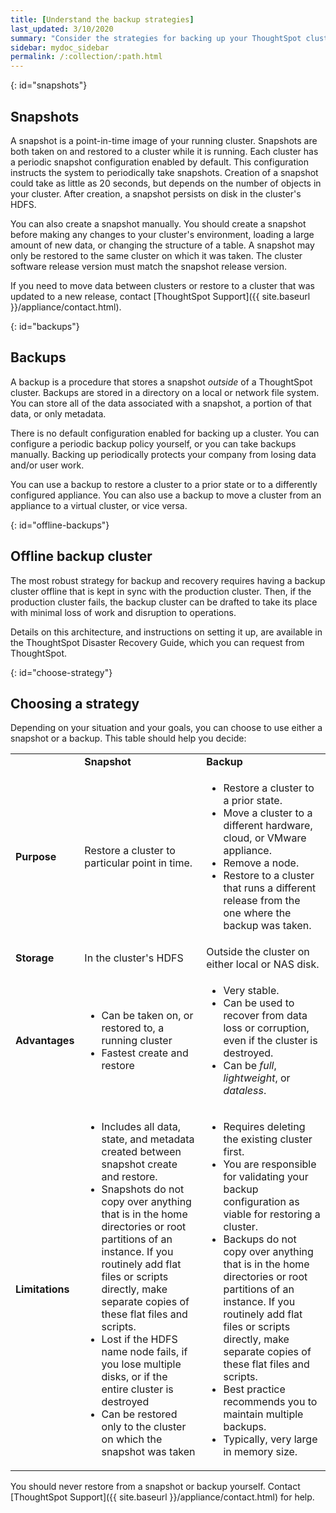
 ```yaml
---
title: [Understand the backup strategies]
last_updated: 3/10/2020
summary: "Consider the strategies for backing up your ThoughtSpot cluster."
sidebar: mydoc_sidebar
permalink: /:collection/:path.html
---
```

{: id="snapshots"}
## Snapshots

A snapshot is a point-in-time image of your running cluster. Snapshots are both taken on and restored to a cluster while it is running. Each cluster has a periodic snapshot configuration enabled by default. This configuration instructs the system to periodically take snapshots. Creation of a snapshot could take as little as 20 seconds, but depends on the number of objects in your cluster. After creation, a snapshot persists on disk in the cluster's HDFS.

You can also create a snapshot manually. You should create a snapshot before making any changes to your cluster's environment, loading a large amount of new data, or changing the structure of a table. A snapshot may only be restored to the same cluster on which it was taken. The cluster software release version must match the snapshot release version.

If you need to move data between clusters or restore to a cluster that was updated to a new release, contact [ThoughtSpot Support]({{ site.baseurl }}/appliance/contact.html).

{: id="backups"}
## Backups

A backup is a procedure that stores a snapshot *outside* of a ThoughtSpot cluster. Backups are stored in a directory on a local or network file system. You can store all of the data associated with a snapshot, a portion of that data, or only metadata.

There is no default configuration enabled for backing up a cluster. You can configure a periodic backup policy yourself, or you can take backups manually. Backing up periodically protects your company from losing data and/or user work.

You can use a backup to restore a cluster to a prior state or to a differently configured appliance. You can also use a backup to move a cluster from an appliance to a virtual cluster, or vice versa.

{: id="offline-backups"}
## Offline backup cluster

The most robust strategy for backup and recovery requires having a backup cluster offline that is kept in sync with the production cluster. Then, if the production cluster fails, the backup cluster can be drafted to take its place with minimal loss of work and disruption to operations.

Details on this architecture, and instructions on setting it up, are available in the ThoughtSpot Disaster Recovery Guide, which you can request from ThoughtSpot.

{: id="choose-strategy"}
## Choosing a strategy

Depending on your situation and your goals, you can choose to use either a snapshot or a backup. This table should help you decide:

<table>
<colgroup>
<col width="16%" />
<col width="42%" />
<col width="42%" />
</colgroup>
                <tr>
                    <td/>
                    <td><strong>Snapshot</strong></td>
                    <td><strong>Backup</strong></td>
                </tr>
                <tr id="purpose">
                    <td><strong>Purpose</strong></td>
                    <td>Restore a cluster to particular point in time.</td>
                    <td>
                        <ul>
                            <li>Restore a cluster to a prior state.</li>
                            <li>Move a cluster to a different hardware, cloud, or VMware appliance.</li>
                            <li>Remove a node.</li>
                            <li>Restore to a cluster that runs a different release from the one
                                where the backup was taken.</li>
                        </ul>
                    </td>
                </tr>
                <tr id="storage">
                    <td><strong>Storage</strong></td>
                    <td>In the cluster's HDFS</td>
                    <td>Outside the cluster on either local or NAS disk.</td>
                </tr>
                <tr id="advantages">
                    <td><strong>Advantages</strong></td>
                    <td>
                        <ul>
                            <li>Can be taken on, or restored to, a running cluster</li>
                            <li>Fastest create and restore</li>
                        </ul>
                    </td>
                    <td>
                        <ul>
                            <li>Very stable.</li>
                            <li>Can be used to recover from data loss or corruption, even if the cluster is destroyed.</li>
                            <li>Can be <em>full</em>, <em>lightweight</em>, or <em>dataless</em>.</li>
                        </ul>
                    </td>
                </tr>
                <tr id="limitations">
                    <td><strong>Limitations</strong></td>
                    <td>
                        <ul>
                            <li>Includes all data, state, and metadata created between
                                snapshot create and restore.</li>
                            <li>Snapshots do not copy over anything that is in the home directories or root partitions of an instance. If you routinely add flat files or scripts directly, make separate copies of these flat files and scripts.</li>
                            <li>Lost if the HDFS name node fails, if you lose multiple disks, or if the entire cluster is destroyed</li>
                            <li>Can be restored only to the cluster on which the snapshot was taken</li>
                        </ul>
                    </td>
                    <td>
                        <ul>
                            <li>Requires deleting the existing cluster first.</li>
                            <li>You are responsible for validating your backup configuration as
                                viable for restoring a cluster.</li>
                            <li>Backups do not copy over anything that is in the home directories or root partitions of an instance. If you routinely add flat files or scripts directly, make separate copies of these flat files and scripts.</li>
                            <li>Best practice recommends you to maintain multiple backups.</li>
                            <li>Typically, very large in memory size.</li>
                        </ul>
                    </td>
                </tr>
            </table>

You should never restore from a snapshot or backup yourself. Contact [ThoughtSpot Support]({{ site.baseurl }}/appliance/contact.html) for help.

* * *

**Task instructions:** Begin at the first line of the listing and print each line exactly. Stop after the line containing "A backup is", and omit all pictures.

**Answer box:**
 ```yaml
---
title: [Understand the backup strategies]
last_updated: 3/10/2020
summary: "Consider the strategies for backing up your ThoughtSpot cluster."
sidebar: mydoc_sidebar
permalink: /:collection/:path.html
---
```

{: id="snapshots"}
## Snapshots

A snapshot is a point-in-time image of your running cluster. Snapshots are both taken on and restored to a cluster while it is running. Each cluster has a periodic snapshot configuration enabled by default. This configuration instructs the system to periodically take snapshots. Creation of a snapshot could take as little as 20 seconds, but depends on the number of objects in your cluster. After creation, a snapshot persists on disk in the cluster's HDFS.

You can also create a snapshot manually. You should create a snapshot before making any changes to your cluster's environment, loading a large amount of new data, or changing the structure of a table. A snapshot may only be restored to the same cluster on which it was taken. The cluster software release version must match the snapshot release version.

If you need to move data between clusters or restore to a cluster that was updated to a new release, contact [ThoughtSpot Support]({{ site.baseurl }}/appliance/contact.html).

{: id="backups"}
## Backups

A backup is a procedure that stores a snapshot *outside* of a ThoughtSpot cluster. Backups are stored in a directory on a local or network file system. You can store all of the data associated with a snapshot, a portion of that data, or only metadata.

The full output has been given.